- _Records contained in a dataset_:

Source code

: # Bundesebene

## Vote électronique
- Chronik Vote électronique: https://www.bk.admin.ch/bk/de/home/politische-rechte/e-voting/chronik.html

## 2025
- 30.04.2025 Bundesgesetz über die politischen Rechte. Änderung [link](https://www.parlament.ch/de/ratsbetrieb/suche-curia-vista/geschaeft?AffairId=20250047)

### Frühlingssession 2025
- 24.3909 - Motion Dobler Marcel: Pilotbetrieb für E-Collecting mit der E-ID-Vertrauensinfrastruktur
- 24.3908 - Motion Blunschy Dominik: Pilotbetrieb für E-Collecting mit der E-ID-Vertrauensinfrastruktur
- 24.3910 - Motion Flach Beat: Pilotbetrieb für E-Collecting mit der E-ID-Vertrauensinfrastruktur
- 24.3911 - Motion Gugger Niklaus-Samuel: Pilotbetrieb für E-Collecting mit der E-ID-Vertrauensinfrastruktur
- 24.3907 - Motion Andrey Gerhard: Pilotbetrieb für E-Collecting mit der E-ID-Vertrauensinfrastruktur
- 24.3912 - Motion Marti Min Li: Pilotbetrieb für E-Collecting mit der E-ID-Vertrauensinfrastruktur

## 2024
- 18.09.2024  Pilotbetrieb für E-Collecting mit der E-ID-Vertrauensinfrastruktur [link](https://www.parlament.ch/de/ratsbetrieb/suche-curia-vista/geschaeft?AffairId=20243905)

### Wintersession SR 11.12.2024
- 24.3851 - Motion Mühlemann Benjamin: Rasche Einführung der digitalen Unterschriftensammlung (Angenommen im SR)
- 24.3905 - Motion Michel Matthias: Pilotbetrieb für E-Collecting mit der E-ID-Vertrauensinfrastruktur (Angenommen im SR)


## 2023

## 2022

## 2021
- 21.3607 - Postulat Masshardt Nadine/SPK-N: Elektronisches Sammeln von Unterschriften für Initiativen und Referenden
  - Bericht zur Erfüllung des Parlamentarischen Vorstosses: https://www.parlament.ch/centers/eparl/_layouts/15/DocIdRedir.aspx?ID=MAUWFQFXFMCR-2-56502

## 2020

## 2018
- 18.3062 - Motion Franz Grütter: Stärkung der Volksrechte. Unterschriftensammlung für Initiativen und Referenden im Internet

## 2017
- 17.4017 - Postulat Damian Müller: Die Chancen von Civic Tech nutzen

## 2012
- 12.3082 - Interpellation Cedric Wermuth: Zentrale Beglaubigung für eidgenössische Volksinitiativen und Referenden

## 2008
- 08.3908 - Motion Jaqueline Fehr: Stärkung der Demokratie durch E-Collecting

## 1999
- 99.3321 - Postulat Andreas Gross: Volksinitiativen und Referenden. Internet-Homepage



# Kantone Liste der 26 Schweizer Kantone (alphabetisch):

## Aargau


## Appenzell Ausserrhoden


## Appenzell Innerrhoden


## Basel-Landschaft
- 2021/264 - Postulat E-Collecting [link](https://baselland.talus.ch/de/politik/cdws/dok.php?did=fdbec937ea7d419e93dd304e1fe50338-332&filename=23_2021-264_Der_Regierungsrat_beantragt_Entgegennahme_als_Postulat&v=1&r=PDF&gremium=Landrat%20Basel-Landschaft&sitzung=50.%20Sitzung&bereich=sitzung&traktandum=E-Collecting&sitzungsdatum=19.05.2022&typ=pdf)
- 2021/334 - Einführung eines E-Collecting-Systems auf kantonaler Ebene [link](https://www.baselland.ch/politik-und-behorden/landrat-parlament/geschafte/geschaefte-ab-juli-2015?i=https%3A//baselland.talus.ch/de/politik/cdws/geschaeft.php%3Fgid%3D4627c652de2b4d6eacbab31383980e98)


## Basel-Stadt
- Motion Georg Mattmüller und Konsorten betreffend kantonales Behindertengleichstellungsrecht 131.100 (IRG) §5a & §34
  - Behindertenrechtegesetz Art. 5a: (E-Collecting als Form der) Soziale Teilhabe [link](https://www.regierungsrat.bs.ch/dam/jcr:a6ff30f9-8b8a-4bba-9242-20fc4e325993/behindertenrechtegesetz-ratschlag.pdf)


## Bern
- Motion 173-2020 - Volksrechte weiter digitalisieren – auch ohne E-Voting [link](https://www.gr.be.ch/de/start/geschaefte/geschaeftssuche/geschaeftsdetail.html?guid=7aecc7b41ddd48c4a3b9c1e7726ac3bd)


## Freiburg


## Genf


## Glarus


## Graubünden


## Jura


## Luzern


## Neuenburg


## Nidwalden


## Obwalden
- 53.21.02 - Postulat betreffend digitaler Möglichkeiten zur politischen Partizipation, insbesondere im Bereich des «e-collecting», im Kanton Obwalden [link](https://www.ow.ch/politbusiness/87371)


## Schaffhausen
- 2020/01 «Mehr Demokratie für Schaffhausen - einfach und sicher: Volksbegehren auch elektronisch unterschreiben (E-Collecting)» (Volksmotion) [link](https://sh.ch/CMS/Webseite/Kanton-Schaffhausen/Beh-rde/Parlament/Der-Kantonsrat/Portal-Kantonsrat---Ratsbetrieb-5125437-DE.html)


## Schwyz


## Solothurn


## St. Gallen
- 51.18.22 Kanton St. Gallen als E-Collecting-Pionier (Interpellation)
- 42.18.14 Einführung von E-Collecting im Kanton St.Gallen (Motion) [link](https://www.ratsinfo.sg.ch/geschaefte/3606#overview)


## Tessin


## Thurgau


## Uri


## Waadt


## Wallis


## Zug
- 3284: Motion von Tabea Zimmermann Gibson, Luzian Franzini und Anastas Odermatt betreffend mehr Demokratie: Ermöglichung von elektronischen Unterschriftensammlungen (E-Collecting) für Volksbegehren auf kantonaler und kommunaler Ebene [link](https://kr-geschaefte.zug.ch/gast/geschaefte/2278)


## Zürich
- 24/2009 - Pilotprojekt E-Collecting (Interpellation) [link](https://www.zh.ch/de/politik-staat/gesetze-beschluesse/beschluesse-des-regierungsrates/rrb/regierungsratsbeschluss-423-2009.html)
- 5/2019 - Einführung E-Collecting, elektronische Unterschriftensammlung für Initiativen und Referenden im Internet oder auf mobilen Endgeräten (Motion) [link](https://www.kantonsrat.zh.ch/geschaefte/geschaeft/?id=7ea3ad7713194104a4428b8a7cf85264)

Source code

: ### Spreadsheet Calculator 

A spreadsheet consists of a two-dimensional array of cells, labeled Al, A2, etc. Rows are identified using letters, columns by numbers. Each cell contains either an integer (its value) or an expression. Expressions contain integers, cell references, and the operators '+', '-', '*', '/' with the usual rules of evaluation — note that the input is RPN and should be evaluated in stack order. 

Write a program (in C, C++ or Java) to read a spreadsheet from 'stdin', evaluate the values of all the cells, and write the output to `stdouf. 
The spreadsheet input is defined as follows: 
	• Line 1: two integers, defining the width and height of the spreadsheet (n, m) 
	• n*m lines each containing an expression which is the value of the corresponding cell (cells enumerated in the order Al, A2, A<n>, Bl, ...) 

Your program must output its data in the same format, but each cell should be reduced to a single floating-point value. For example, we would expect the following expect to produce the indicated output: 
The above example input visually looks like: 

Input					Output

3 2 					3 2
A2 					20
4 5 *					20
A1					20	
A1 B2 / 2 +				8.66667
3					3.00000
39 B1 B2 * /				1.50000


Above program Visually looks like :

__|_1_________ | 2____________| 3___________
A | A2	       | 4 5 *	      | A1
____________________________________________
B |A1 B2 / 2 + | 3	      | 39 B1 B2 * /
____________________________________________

- _PROBLEM TO WORK ON_:
An exact, complete copy of the records is the expected answer.

- _FINAL ANSWER_:
Source code

: # Bundesebene

## Vote électronique
- Chronik Vote électronique: https://www.bk.admin.ch/bk/de/home/politische-rechte/e-voting/chronik.html

## 2025
- 30.04.2025 Bundesgesetz über die politischen Rechte. Änderung [link](https://www.parlament.ch/de/ratsbetrieb/suche-curia-vista/geschaeft?AffairId=20250047)

### Frühlingssession 2025
- 24.3909 - Motion Dobler Marcel: Pilotbetrieb für E-Collecting mit der E-ID-Vertrauensinfrastruktur
- 24.3908 - Motion Blunschy Dominik: Pilotbetrieb für E-Collecting mit der E-ID-Vertrauensinfrastruktur
- 24.3910 - Motion Flach Beat: Pilotbetrieb für E-Collecting mit der E-ID-Vertrauensinfrastruktur
- 24.3911 - Motion Gugger Niklaus-Samuel: Pilotbetrieb für E-Collecting mit der E-ID-Vertrauensinfrastruktur
- 24.3907 - Motion Andrey Gerhard: Pilotbetrieb für E-Collecting mit der E-ID-Vertrauensinfrastruktur
- 24.3912 - Motion Marti Min Li: Pilotbetrieb für E-Collecting mit der E-ID-Vertrauensinfrastruktur

## 2024
- 18.09.2024  Pilotbetrieb für E-Collecting mit der E-ID-Vertrauensinfrastruktur [link](https://www.parlament.ch/de/ratsbetrieb/suche-curia-vista/geschaeft?AffairId=20243905)

### Wintersession SR 11.12.2024
- 24.3851 - Motion Mühlemann Benjamin: Rasche Einführung der digitalen Unterschriftensammlung (Angenommen im SR)
- 24.3905 - Motion Michel Matthias: Pilotbetrieb für E-Collecting mit der E-ID-Vertrauensinfrastruktur (Angenommen im SR)


## 2023

## 2022

## 2021
- 21.3607 - Postulat Masshardt Nadine/SPK-N: Elektronisches Sammeln von Unterschriften für Initiativen und Referenden
  - Bericht zur Erfüllung des Parlamentarischen Vorstosses: https://www.parlament.ch/centers/eparl/_layouts/15/DocIdRedir.aspx?ID=MAUWFQFXFMCR-2-56502

## 2020

## 2018
- 18.3062 - Motion Franz Grütter: Stärkung der Volksrechte. Unterschriftensammlung für Initiativen und Referenden im Internet

## 2017
- 17.4017 - Postulat Damian Müller: Die Chancen von Civic Tech nutzen

## 2012
- 12.3082 - Interpellation Cedric Wermuth: Zentrale Beglaubigung für eidgenössische Volksinitiativen und Referenden

## 2008
- 08.3908 - Motion Jaqueline Fehr: Stärkung der Demokratie durch E-Collecting

## 1999
- 99.3321 - Postulat Andreas Gross: Volksinitiativen und Referenden. Internet-Homepage



# Kantone Liste der 26 Schweizer Kantone (alphabetisch):

## Aargau


## Appenzell Ausserrhoden


## Appenzell Innerrhoden


## Basel-Landschaft
- 2021/264 - Postulat E-Collecting [link](https://baselland.talus.ch/de/politik/cdws/dok.php?did=fdbec937ea7d419e93dd304e1fe50338-332&filename=23_2021-264_Der_Regierungsrat_beantragt_Entgegennahme_als_Postulat&v=1&r=PDF&gremium=Landrat%20Basel-Landschaft&sitzung=50.%20Sitzung&bereich=sitzung&traktandum=E-Collecting&sitzungsdatum=19.05.2022&typ=pdf)
- 2021/334 - Einführung eines E-Collecting-Systems auf kantonaler Ebene [link](https://www.baselland.ch/politik-und-behorden/landrat-parlament/geschafte/geschaefte-ab-juli-2015?i=https%3A//baselland.talus.ch/de/politik/cdws/geschaeft.php%3Fgid%3D4627c652de2b4d6eacbab31383980e98)


## Basel-Stadt
- Motion Georg Mattmüller und Konsorten betreffend kantonales Behindertengleichstellungsrecht 131.100 (IRG) §5a & §34
  - Behindertenrechtegesetz Art. 5a: (E-Collecting als Form der) Soziale Teilhabe [link](https://www.regierungsrat.bs.ch/dam/jcr:a6ff30f9-8b8a-4bba-9242-20fc4e325993/behindertenrechtegesetz-ratschlag.pdf)


## Bern
- Motion 173-2020 - Volksrechte weiter digitalisieren – auch ohne E-Voting [link](https://www.gr.be.ch/de/start/geschaefte/geschaeftssuche/geschaeftsdetail.html?guid=7aecc7b41ddd48c4a3b9c1e7726ac3bd)


## Freiburg


## Genf


## Glarus


## Graubünden


## Jura


## Luzern


## Neuenburg


## Nidwalden


## Obwalden
- 53.21.02 - Postulat betreffend digitaler Möglichkeiten zur politischen Partizipation, insbesondere im Bereich des «e-collecting», im Kanton Obwalden [link](https://www.ow.ch/politbusiness/87371)


## Schaffhausen
- 2020/01 «Mehr Demokratie für Schaffhausen - einfach und sicher: Volksbegehren auch elektronisch unterschreiben (E-Collecting)» (Volksmotion) [link](https://sh.ch/CMS/Webseite/Kanton-Schaffhausen/Beh-rde/Parlament/Der-Kantonsrat/Portal-Kantonsrat---Ratsbetrieb-5125437-DE.html)


## Schwyz


## Solothurn


## St. Gallen
- 51.18.22 Kanton St. Gallen als E-Collecting-Pionier (Interpellation)
- 42.18.14 Einführung von E-Collecting im Kanton St.Gallen (Motion) [link](https://www.ratsinfo.sg.ch/geschaefte/3606#overview)


## Tessin


## Thurgau


## Uri


## Waadt


## Wallis


## Zug
- 3284: Motion von Tabea Zimmermann Gibson, Luzian Franzini und Anastas Odermatt betreffend mehr Demokratie: Ermöglichung von elektronischen Unterschriftensammlungen (E-Collecting) für Volksbegehren auf kantonaler und kommunaler Ebene [link](https://kr-geschaefte.zug.ch/gast/geschaefte/2278)


## Zürich
- 24/2009 - Pilotprojekt E-Collecting (Interpellation) [link](https://www.zh.ch/de/politik-staat/gesetze-beschluesse/beschluesse-des-regierungsrates/rrb/regierungsratsbeschluss-423-2009.html)
- 5/2019 - Einführung E-Collecting, elektronische Unterschriftensammlung für Initiativen und Referenden im Internet oder auf mobilen Endgeräten (Motion) [link](https://www.kantonsrat.zh.ch/geschaefte/geschaeft/?id=7ea3ad7713194104a4428b8a7cf85264)

Source code

: ### Spreadsheet Calculator 

A spreadsheet consists of a two-dimensional array of cells, labeled Al, A2, etc. Rows are identified using letters, columns by numbers. Each cell contains either an integer (its value) or an expression. Expressions contain integers, cell references, and the operators '+', '-', '*', '/' with the usual rules of evaluation — note that the input is RPN and should be evaluated in stack order. 

Write a program (in C, C++ or Java) to read a spreadsheet from 'stdin', evaluate the values of all the cells, and write the output to `stdouf. 
The spreadsheet input is defined as follows: 
	• Line 1: two integers, defining the width and height of the spreadsheet (n, m) 
	• n*m lines each containing an expression which is the value of the corresponding cell (cells enumerated in the order Al, A2, A<n>, Bl, ...) 

Your program must output its data in the same format, but each cell should be reduced to a single floating-point value. For example, we would expect the following expect to produce the indicated output: 
The above example input visually looks like: 

Input					Output

3 2 					3 2
A2 					20
4 5 *					20
A1					20	
A1 B2 / 2 +				8.66667
3					3.00000
39 B1 B2 * /				1.50000


Above program Visually looks like :

__|_1_________ | 2____________| 3___________
A | A2	       | 4 5 *	      | A1
____________________________________________
B |A1 B2 / 2 + | 3	      | 39 B1 B2 * /
____________________________________________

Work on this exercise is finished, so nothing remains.